B.C. will get more than $54 million in federal funding to help tackle an expanding gang and gun violence problem, Public Safety Minister Marco Mendicino announced Monday.
The cash is part of a commitment to invest $390 million across the country for programs “to stop gun crime and gang violence before it starts.”
The money will be provided over the next five years as part of the “Initiative to Take Action Against Gun and Gang Violence,” which was first announced in 2017 for an array of efforts to combat gang violence.
From 2018 to 2023, B.C. was allotted $30,530,488 under the program — so would be seeing a substantial increase.
Past funding in this province has been used to support the Organized Crime Agency of B.C., which targets “gun smuggling, drug trafficking and other forms of organized crime,” Mendicino said.
The $390 million is separate from the $250 million Building Safer Communities Fund announced in March 2022 to “provide funding directly to municipalities and Indigenous communities to support local initiatives that prevent gun and gang violence and help young people make good choices.”
Just last month, B.C.’s anti-gang Combined Forces Special Enforcement Unit announced that the 10-year-old Lower Mainland gang conflict is now provincewide with gangs once centred in Metro Vancouver moving around the province to expand their drug lines, meaning the violence has spread as well.
Police have linked the May 2 Surrey murder of Jayden Prasad, 20, to the B.C. gang conflict as well as other recent shootings across the region.
The Lower Mainland gang war stemmed from a local Abbotsford dispute that began in the city’s Townline Hill neighbourhood about a decade ago and involved about 40 youth linked to the drug trade. By 2015, Abbotsford Police warned the public about the leaders of two main groups — an off-shoot of the United Nations gang versus the then-fledgling Brothers Keepers.

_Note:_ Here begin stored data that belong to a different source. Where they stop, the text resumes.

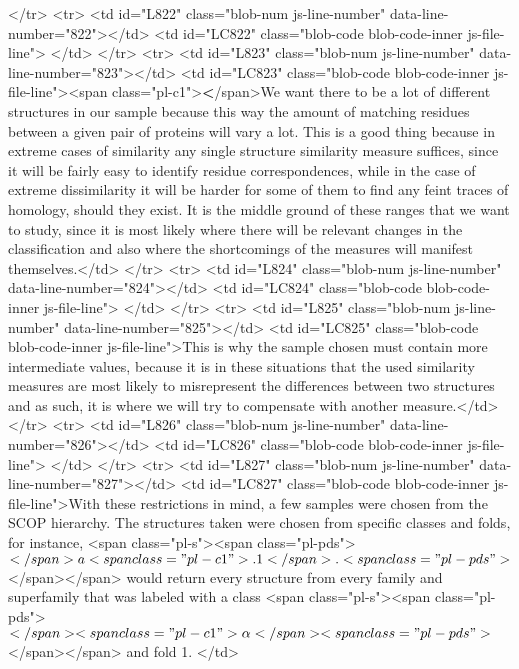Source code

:       </tr>
      <tr>
        <td id="L822" class="blob-num js-line-number" data-line-number="822"></td>
        <td id="LC822" class="blob-code blob-code-inner js-file-line">
</td>
      </tr>
      <tr>
        <td id="L823" class="blob-num js-line-number" data-line-number="823"></td>
        <td id="LC823" class="blob-code blob-code-inner js-file-line"><span class="pl-c1">\textbf</span>{We want there to be a lot of different structures in our sample because this way the amount of matching residues between a given pair of proteins will vary a lot. This is a good thing because in extreme cases of similarity any single structure similarity measure suffices, since it will be fairly easy to identify residue correspondences, while in the case of extreme dissimilarity it will be harder for some of them to find any feint traces of homology, should they exist.} It is the middle ground of these ranges that we want to study, since it is most likely where there will be relevant changes in the classification and also where the shortcomings of the measures will manifest themselves.</td>
      </tr>
      <tr>
        <td id="L824" class="blob-num js-line-number" data-line-number="824"></td>
        <td id="LC824" class="blob-code blob-code-inner js-file-line">
</td>
      </tr>
      <tr>
        <td id="L825" class="blob-num js-line-number" data-line-number="825"></td>
        <td id="LC825" class="blob-code blob-code-inner js-file-line">This is why the sample chosen must contain more intermediate values, because it is in these situations that the used similarity measures are most likely to misrepresent the differences between two structures and as such, it is where we will try to compensate with another measure.</td>
      </tr>
      <tr>
        <td id="L826" class="blob-num js-line-number" data-line-number="826"></td>
        <td id="LC826" class="blob-code blob-code-inner js-file-line">
</td>
      </tr>
      <tr>
        <td id="L827" class="blob-num js-line-number" data-line-number="827"></td>
        <td id="LC827" class="blob-code blob-code-inner js-file-line">With these restrictions in mind, a few samples were chosen from the SCOP hierarchy. The structures taken were chosen from specific classes and folds, for instance, <span class="pl-s"><span class="pl-pds">$</span>a<span class="pl-c1">.1</span>.<span class="pl-pds">$</span></span> would return every structure from every family and superfamily that was labeled with a class <span class="pl-s"><span class="pl-pds">$</span><span class="pl-c1">\alpha</span><span class="pl-pds">$</span></span> and fold 1. </td>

The conflict was at one time distinct from an older war between the Red Scorpions and the United Nations gang. But now the dispute is murkier with younger gangsters regularly switching allegiances and some of the bad blood from the original conflict still in play.
Mendicino said “the safety and security of Canadians is our government’s top priority.”
“The best way to keep people safe is to stop crime and violence before it starts,” he said. “Today’s announcement will give additional resources to law enforcement, support young people in making good choices and help our communities thrive. Strong prevention strategies like these are central pillar in our plan to ensure Canadians are safe in their communities.”
Mendicino said the cash commitment comes on top of increased border security measures and “deepened co-operation with the United States to fight gun smuggling.”
And he touted other government measures like Bill C-21, the proposed ban on assault-style firearms and upcoming bail reform.
In fact, Bill C-21 faced criticism from hunters and other gun owners for several proposed amendments to the bill defining assault-style rifles that the government later withdrew.
On May 1, Mendicino introduced a revised set of amendments to the proposed legislation that included a new definition of prohibited firearms that covered off gun with the “characteristics of an assault-style firearm.”
“This is a forward-looking definition, meaning it would not apply to firearms currently on the market,” the government news release said — something immediately criticized by gun-control advocates.
Mendicino said the changes would “bolster Canada’s ban on assault-style firearms, while respecting hunters and law-abiding gun owners. They will also crack down on the emerging threat of ghost guns and establish a new panel to take the misinformation out of these debates.”